Federal Reserve Board Chairman G. William Miller has promised that the nation's central bank will continue its tight-money policy, and Alfred Kahn, the president's top inflation-fighter, said Wednesday here that another round of monetary restraint may be needed.

The Fed tries to restrain inflation by raising interest rates to slow the growth of the money supply and make it more expensive for business and consumers to borrow.

Since last November, the Fed has been engaged in a very restrictive monetary policy, and the growth of the money supply has halted.

But in part because there is a lag between the time the Fed makes a tightening move and its impact is felt in the economy, inflation has soared in the early months of the year to a pace above 10 percent.

If the Fed tighters monetary policy even more this spring, the nation will move into an economic decline during 1979 and 1980 that will not be as severe as the steep recession of 1974 and 1975, Citibank said.

Nevertheless, the unemployment rate, which is about 5.8 percent now, will climb above 8 percent by the end of 1980 and come down slowly during 1981 and 1982, Citibank analysts said.

During the 1974-75 recession, the unemployment rate reached the 9 percent level.

Short-term interest rates, which are hovering in the 10 percent to 10.5 percent range now, can be expected to go as high as 11 percent or 12 percent before this year is out.

If Citibank forecasters are right, then the prime lending rate, which stands at 113/4 percent today, easily will surpass the 12 percent record it reached in 1974.

If the Fed waits until the summer to restrict money growth further, the recession might not occur until 1980, Citicorp analysts said, adding that the Fed may back off if it thinks its policies are causing the economy to contract. Then the recession might not occur until 1981.

"But we regard all these possibilities as less likely than a recession starting in the latter part of 1979," the bank said in its forecast.

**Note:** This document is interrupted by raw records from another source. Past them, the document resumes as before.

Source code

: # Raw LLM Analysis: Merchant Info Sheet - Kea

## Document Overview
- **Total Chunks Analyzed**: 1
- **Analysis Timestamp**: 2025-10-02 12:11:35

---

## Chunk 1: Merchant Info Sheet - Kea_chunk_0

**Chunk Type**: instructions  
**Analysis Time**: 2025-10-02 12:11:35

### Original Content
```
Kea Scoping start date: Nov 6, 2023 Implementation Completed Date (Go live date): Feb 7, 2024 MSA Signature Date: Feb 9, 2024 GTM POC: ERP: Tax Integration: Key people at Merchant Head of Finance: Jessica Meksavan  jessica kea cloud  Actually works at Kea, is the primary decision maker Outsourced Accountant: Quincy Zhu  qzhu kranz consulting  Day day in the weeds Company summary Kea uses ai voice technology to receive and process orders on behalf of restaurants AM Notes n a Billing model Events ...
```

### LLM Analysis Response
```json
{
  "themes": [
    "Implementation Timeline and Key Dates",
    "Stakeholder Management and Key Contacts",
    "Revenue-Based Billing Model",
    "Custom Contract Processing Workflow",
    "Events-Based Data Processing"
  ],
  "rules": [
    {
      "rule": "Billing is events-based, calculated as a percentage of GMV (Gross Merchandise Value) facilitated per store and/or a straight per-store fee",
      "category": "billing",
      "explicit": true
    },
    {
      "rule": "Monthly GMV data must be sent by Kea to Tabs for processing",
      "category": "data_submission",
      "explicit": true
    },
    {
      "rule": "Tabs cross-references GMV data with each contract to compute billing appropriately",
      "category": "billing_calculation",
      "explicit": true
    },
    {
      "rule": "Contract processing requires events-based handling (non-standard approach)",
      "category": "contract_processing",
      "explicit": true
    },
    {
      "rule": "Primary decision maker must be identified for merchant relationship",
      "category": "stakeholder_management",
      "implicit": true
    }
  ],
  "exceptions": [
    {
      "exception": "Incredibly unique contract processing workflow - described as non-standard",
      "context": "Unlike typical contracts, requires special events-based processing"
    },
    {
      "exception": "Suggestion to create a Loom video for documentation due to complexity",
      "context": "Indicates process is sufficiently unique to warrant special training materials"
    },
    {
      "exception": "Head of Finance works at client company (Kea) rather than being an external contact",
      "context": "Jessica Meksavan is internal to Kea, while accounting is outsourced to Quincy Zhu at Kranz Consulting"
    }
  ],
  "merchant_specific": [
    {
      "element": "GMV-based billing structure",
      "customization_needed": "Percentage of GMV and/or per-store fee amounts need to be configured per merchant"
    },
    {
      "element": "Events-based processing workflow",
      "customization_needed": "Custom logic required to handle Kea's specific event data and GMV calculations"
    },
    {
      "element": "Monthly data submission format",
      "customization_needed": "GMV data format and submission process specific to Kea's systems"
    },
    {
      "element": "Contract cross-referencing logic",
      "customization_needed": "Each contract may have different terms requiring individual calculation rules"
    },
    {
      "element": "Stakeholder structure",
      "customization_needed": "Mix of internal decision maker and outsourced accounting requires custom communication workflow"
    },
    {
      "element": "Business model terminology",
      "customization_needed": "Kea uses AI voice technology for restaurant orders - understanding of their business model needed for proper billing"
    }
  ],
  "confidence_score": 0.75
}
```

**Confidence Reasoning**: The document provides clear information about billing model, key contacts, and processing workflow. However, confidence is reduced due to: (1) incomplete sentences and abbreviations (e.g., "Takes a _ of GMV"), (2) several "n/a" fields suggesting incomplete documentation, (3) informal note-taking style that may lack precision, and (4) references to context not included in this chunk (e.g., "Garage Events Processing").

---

Citibank, however, sees little long-term improvement in prices.

Although the inflation rate will drop from its current 10 percent range to 6 percent in 1981-in large part because of the recession-prices will be climbing by 8 percent or more by 1984, the analysts predict.

If there is one bright spot in Citibank's forecast for the next five years, it is that the U.S. balance of trade deficit will continue to narrow, mainly because the recession here will reduce demand for imports, while the nation's major trading partners will not see their demand for U.S. products slip as much.